Light streaming through the window, creating a patch of sun for the resident cat to nap in, and casting a dappled pattern on the bookshelves. Handsome dads helping their little ones sound out newly learned words. Groups of teenagers clutching their milkshakes and debating the relative merits of dystopian trilogies. And Lexi’s favourite thing of all: customers who aren’t quite sure what they want and trust her with their next read, leaving the shop with arms full of books that perfectly fit their tastes: an unputdownable story of dysfunctional families, an experimental book of poetry, nonfiction to help them better understand the history of their city.
Who wouldn’t want that?
But it turns out that owning a bookshop isn’t just about a love of reading. It isn’t even just about loving people, including in their less pleasant moments. Both of those things, Lexi can do: one of them without any effort whatsoever, the other painstakingly learned through thirty-two years of existing in the world.
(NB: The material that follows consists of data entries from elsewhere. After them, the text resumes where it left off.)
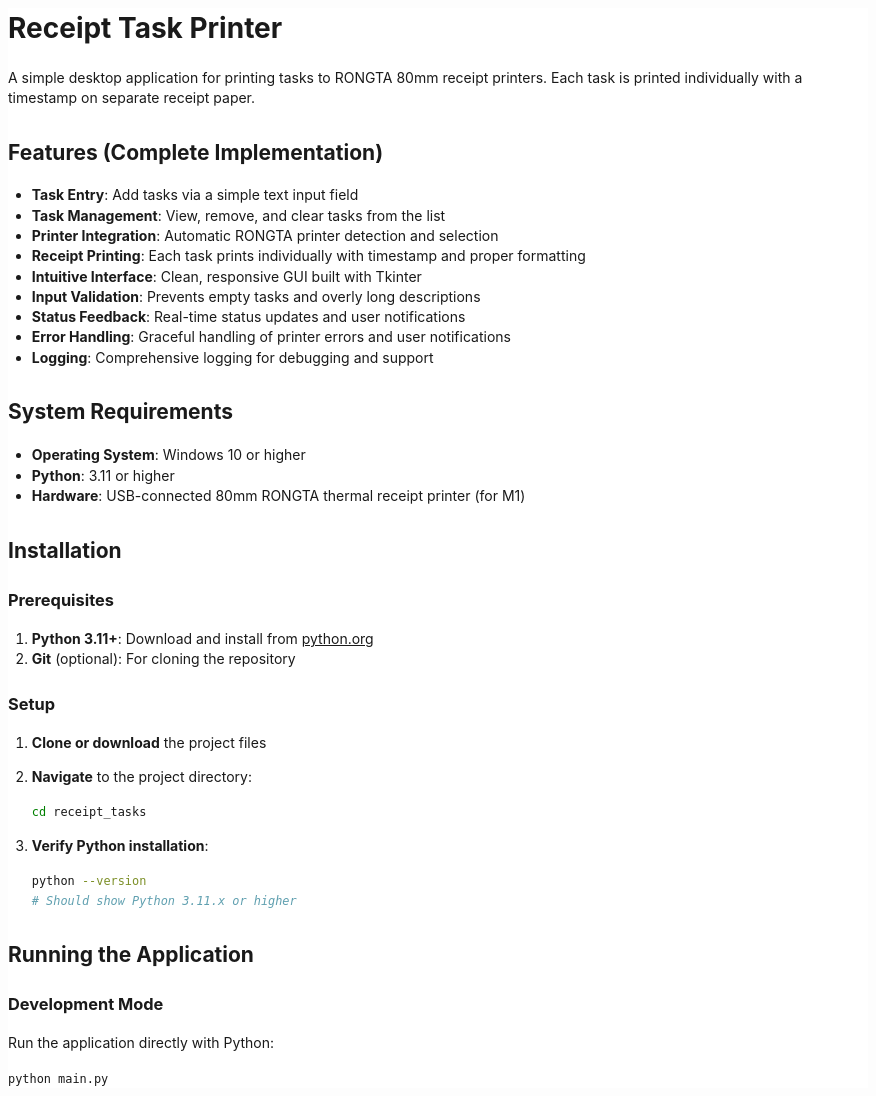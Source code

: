 # Receipt Task Printer

A simple desktop application for printing tasks to RONGTA 80mm receipt printers. Each task is printed individually with a timestamp on separate receipt paper.

## Features (Complete Implementation)

- **Task Entry**: Add tasks via a simple text input field
- **Task Management**: View, remove, and clear tasks from the list
- **Printer Integration**: Automatic RONGTA printer detection and selection
- **Receipt Printing**: Each task prints individually with timestamp and proper formatting
- **Intuitive Interface**: Clean, responsive GUI built with Tkinter
- **Input Validation**: Prevents empty tasks and overly long descriptions
- **Status Feedback**: Real-time status updates and user notifications
- **Error Handling**: Graceful handling of printer errors and user notifications
- **Logging**: Comprehensive logging for debugging and support

## System Requirements

- **Operating System**: Windows 10 or higher
- **Python**: 3.11 or higher
- **Hardware**: USB-connected 80mm RONGTA thermal receipt printer (for M1)

## Installation

### Prerequisites

1. **Python 3.11+**: Download and install from [python.org](https://www.python.org/downloads/)
2. **Git** (optional): For cloning the repository

### Setup

1. **Clone or download** the project files
2. **Navigate** to the project directory:
   ```bash
   cd receipt_tasks
   ```

3. **Verify Python installation**:
   ```bash
   python --version
   # Should show Python 3.11.x or higher
   ```

## Running the Application

### Development Mode

Run the application directly with Python:

```bash
python main.py
```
But, maths: this, she cannot do.
And it also turns out that owning a bookshop involves a lot of maths.
‘Uh-oh.’ Natalie, Lexi’s events manager, takes one look at her face as she sets down her fresh cup of tea.
Lexi mentally congratulates herself, not for the first time, at having successfully trained an American to make tea the way God intended, with properly boiled water and a splash of milk, using a kettle and not– shudder– a microwave.
‘You okay? You have yourthis-isn’t-adding-upface on.’
Lexi forces a smile. She knows it’s not necessarily professional to air her worries to her colleagues– her employees– but she’s only human, and she needs a sounding board. A decade or so older than Lexi, Natalie was the first person she took on six years ago who wasn’t already working with her grandmother, and she’s been with her through the ups and downs, the excitement of trending on TikTok and the despair of quiet January Mondays with close to zero sales. Lexi knows she can trust Natalie to keep things confidential.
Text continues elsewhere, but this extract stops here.